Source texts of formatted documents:

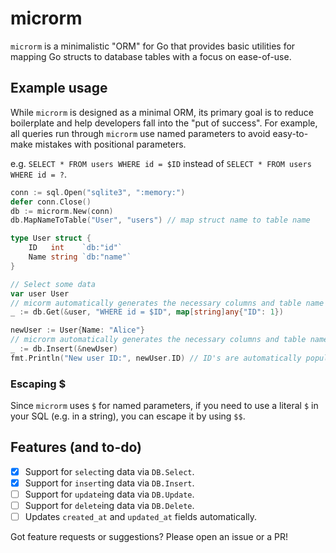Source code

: # microrm

`microrm` is a minimalistic "ORM" for Go that provides basic utilities for mapping Go structs to database tables with a focus on ease-of-use.

## Example usage

While `microrm` is designed as a minimal ORM, its primary goal is to reduce boilerplate and help developers fall into the "put of success". For example, all queries run through `microrm` use named parameters to avoid easy-to-make mistakes with positional parameters.

e.g. `SELECT * FROM users WHERE id = $ID` instead of `SELECT * FROM users WHERE id = ?`.

```go
conn := sql.Open("sqlite3", ":memory:")
defer conn.Close()
db := microrm.New(conn)
db.MapNameToTable("User", "users") // map struct name to table name

type User struct {
    ID   int    `db:"id"`
    Name string `db:"name"`
}

// Select some data
var user User
// micorm automatically generates the necessary columns and table name
_ := db.Get(&user, "WHERE id = $ID", map[string]any{"ID": 1})

newUser := User{Name: "Alice"}
// microrm automatically generates the necessary columns and table name
_ := db.Insert(&newUser)
fmt.Println("New user ID:", newUser.ID) // ID's are automatically populated after inserts
```

### Escaping $

Since `microrm` uses `$` for named parameters, if you need to use a literal `$` in your SQL (e.g. in a string), you can escape it by using `$$`.

## Features (and to-do)

- [x] Support for `select`ing data via `DB.Select`.
- [x] Support for `insert`ing data via `DB.Insert`.
- [ ] Support for `update`ing data via `DB.Update`.
- [ ] Support for `delete`ing data via `DB.Delete`.
- [ ] Updates `created_at` and `updated_at` fields automatically.

Got feature requests or suggestions? Please open an issue or a PR!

• [Task description]: Leaving the pictures out, give back each line above exactly.

• [Answer for this exercise]:
Source code

: # microrm

`microrm` is a minimalistic "ORM" for Go that provides basic utilities for mapping Go structs to database tables with a focus on ease-of-use.

## Example usage

While `microrm` is designed as a minimal ORM, its primary goal is to reduce boilerplate and help developers fall into the "put of success". For example, all queries run through `microrm` use named parameters to avoid easy-to-make mistakes with positional parameters.

e.g. `SELECT * FROM users WHERE id = $ID` instead of `SELECT * FROM users WHERE id = ?`.

```go
conn := sql.Open("sqlite3", ":memory:")
defer conn.Close()
db := microrm.New(conn)
db.MapNameToTable("User", "users") // map struct name to table name

type User struct {
    ID   int    `db:"id"`
    Name string `db:"name"`
}

// Select some data
var user User
// micorm automatically generates the necessary columns and table name
_ := db.Get(&user, "WHERE id = $ID", map[string]any{"ID": 1})

newUser := User{Name: "Alice"}
// microrm automatically generates the necessary columns and table name
_ := db.Insert(&newUser)
fmt.Println("New user ID:", newUser.ID) // ID's are automatically populated after inserts
```

### Escaping $

Since `microrm` uses `$` for named parameters, if you need to use a literal `$` in your SQL (e.g. in a string), you can escape it by using `$$`.

## Features (and to-do)

- [x] Support for `select`ing data via `DB.Select`.
- [x] Support for `insert`ing data via `DB.Insert`.
- [ ] Support for `update`ing data via `DB.Update`.
- [ ] Support for `delete`ing data via `DB.Delete`.
- [ ] Updates `created_at` and `updated_at` fields automatically.

Got feature requests or suggestions? Please open an issue or a PR!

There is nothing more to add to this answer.